In the health sector we have seen a necessary shift from face-to-face to online services where possible; Telehealth consultations have been a major part of this change. The truth is, Telehealth has been used widely throughout rural areas for years and there had been an increasing push due to the efficiencies of the system to introduce it into standard health practice prior to the outbreak of coronavirus. The pandemic has resulted in fast-tracking of policy and the over-coming of barriers that previously existed. Importantly, private health insurers are now paying rebates on Telehealth sessions.
Yet, as physiotherapists we have seen a reluctance from our patients to use the service. The question is why?
From my perspective, Telehealth has been a valuable asset throughout this period and will continue to be, going forward. Contrary to popular belief, the main benefits from our physiotherapy consultations come from our thorough assessment, diagnosis, education and planning. The ‘hands-on’ component of treatment, in many cases, is not the vital part of the treatment.

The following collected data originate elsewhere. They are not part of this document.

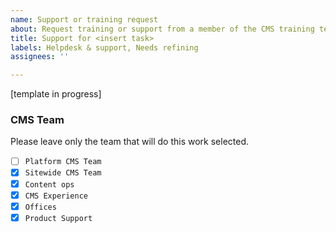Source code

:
 ```yaml
---
name: Support or training request
about: Request training or support from a member of the CMS training team.
title: Support for <insert task>
labels: Helpdesk & support, Needs refining
assignees: ''

---
```


[template in progress]

### CMS Team

Please leave only the team that will do this work selected.

- [ ] `Platform CMS Team`
- [x] `Sitewide CMS Team`
- [x] `Content ops`
- [x] `CMS Experience`
- [x] `Offices`
- [x] `Product Support`
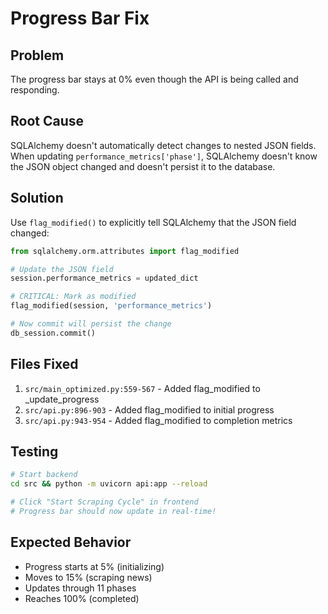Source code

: # Progress Bar Fix

## Problem
The progress bar stays at 0% even though the API is being called and responding.

## Root Cause
SQLAlchemy doesn't automatically detect changes to nested JSON fields. When updating `performance_metrics['phase']`, SQLAlchemy doesn't know the JSON object changed and doesn't persist it to the database.

## Solution
Use `flag_modified()` to explicitly tell SQLAlchemy that the JSON field changed:

```python
from sqlalchemy.orm.attributes import flag_modified

# Update the JSON field
session.performance_metrics = updated_dict

# CRITICAL: Mark as modified
flag_modified(session, 'performance_metrics')

# Now commit will persist the change
db_session.commit()
```

## Files Fixed
1. `src/main_optimized.py:559-567` - Added flag_modified to _update_progress
2. `src/api.py:896-903` - Added flag_modified to initial progress
3. `src/api.py:943-954` - Added flag_modified to completion metrics

## Testing
```bash
# Start backend
cd src && python -m uvicorn api:app --reload

# Click "Start Scraping Cycle" in frontend
# Progress bar should now update in real-time!
```

## Expected Behavior
- Progress starts at 5% (initializing)
- Moves to 15% (scraping news)
- Updates through 11 phases
- Reaches 100% (completed)
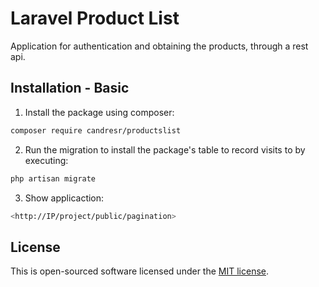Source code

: # Laravel Product List


Application for authentication and obtaining the products, through a rest api.

## Installation - Basic
1) Install the package using composer:

```bash
composer require candresr/productslist
```

2) Run the migration to install the package's table to record visits to by executing:

```bash
php artisan migrate
```

3) Show applicaction:

```bash
<http://IP/project/public/pagination>
```

## License

This is open-sourced software licensed under the [MIT license](http://opensource.org/licenses/MIT).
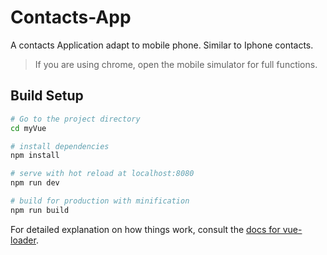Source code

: # Contacts-App

A contacts Application adapt to mobile phone. Similar to Iphone contacts.

> If you are using chrome, open the mobile simulator for full functions.

## Build Setup

``` bash
# Go to the project directory
cd myVue

# install dependencies
npm install

# serve with hot reload at localhost:8080
npm run dev

# build for production with minification
npm run build
```

For detailed explanation on how things work, consult the [docs for vue-loader](http://vuejs.github.io/vue-loader).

Multiple research papers have proven that Telehealth appointments, whereby physiotherapists assess, educate and use exercise programs to facilitate recovery, are as effective as face-to-face sessions. A telehealth session is more than just a FaceTime chat. Beyond talking, our Telehealth software enables us to share your imaging (X-rays and MRI), assess the way you are moving, and prescribe and teach exercises to you either through the live video or by sharing our extensive exercise library with you during the session. You leave with a plan and understand the steps to your recovery. Any of the manual work – such as massage, mobilisation and stretching can usually be performed with a spikey ball, roller or exercise; while I know this is not the same as being treated by your trusted therapist in person, it is still generally very effective.
As you would know, Physiosports has always placed an emphasis on education and exercise as the cornerstone of our treatment plans. Manual treatment is an adjunct that can help to reduce pain to get you on the path to recovery. In this way, transitioning to Telehealth appointments was easier for our team as it fits with our fundamental beliefs of patient driven recovery through exercise.
Over the last few weeks, I have completed Telehealth sessions with patients in isolation due to illness, parents playing teacher home schooling, patients stranded interstate and overseas, as well as those who just didn’t feel comfortable with face-to-face contact. Both parties have found the sessions invaluable and all have improved despite the lack of physical treatment. Truth be told, I am a people person and much prefer seeing my patients face-to-face but the success of these sessions has driven home to me that we can manage patients from afar without losing our effectiveness. With Telehealth the burden of geography is removed and we can consult with anyone, anywhere in the world at anytime, broadening our reach to people who would not normally be able to access our expertise, but also helping you to continue treatment plans even when you are travelling for work or holidays.
There is no doubt that Telehealth sessions will change the way we practice going forward and will remain part of our health landscape. While this period of time has been challenging, hopefully this one positive to emerge will improve accessibility and quality of care for everyone.